3. Develop an infrastructure-as-a-service (IaaS) strategy — Use multiple large providers to provide long-term scalability and — most importantly for the public sector — elasticity. For applications that cannot be easily moved to SaaS platforms or to buy more time, one step would be to move the municipal data center to an IaaS platform. Using at least a couple of different large providers (e.g., Azure, Google, Amazon Web Services) reduces concentration risk. This move can be done with a much smaller cost footprint and will provide scalability.

In times of crises such as public safety events or natural disasters, governments need the ability to quickly ramp up resource availability. However, when the crisis abates, they need to be able to scale back down to save on cost. This concept of elasticity is easily enabled in an IaaS environment.

4. Increase technical training to raise staff competencies and enable them to learn side by side with consultants — The strategy elements outlined above will more than likely result in the use of a large number of consultants whose services are not cheap.
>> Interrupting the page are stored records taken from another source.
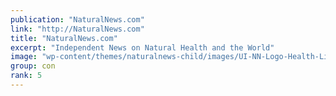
 ```yaml
---
publication: "NaturalNews.com"
link: "http://NaturalNews.com"
title: "NaturalNews.com"
excerpt: "Independent News on Natural Health and the World"
image: "wp-content/themes/naturalnews-child/images/UI-NN-Logo-Health-Life-Liberty.svg"
group: con
rank: 5
---
```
The key for IT managers and CIOs to make the case for the needed investments is reassuring their decision-makers that this will result in long-term cost savings.

One way to do that is to articulate a clear human resource plan that calls for training current staff to work with the consultants during the implementations so that they are ready to take over when these systems are live. It’s important to recognize that the technical competence required for maintenance is vastly lower (especially for SaaS systems and new hardware) than the initial implementation. So most governments should be able to, in many cases, reduce their total human capital footprint. This would be a very good business case for the required upfront investment.
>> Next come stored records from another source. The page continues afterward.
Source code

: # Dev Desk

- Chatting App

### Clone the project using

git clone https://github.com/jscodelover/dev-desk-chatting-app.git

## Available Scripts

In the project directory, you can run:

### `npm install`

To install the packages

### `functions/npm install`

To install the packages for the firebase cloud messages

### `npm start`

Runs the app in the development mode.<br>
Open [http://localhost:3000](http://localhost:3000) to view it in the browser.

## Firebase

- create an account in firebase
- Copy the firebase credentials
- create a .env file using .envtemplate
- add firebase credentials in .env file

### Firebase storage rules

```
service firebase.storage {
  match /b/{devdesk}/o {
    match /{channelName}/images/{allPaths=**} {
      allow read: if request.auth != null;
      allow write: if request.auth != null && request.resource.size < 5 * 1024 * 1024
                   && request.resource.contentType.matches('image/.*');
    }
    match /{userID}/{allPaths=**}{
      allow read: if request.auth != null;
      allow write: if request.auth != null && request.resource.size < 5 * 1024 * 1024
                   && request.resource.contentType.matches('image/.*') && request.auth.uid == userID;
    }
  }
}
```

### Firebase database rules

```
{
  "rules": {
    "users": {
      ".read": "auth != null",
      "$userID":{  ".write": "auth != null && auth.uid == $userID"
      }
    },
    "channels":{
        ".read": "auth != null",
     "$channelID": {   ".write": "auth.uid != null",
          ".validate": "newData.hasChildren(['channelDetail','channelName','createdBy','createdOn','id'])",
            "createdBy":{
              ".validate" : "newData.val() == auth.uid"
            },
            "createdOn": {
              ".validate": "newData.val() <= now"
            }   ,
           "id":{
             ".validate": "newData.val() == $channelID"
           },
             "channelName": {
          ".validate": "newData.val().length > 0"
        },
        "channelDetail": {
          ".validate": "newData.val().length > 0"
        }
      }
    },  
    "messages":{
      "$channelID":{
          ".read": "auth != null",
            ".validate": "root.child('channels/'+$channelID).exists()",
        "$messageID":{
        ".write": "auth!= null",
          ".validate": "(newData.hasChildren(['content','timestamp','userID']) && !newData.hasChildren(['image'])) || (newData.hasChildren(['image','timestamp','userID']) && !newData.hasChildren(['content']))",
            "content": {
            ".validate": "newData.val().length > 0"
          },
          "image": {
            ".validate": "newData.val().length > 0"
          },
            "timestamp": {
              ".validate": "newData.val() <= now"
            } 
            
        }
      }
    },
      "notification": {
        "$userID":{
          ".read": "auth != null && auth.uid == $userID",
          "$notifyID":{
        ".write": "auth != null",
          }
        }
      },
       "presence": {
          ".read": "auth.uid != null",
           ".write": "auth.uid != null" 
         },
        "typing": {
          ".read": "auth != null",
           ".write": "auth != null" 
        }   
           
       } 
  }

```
The strategies outlined here all rest on government CIOs and managers making the case to invest now, while tax revenues are robust. This is when investments will promote significantly reduced long-term costs while fostering the ecosystem needed for delivering innovation. Not running your own data center, reducing staffing needs, eliminating upgrade cycles, and keeping up with current versions of software are the long-term benefits of making the investment now. Making that case aggressively while there are strong revenue streams allows governments to be prepared when the lean times begin to roll in.

Good stewardship requires preparing for war in times of peace. Now is the time for action.

Sam Krishnan manages the Digital Services unit and Barry Puckett is the deputy CIO of infrastructure for Dekalb County, Ga.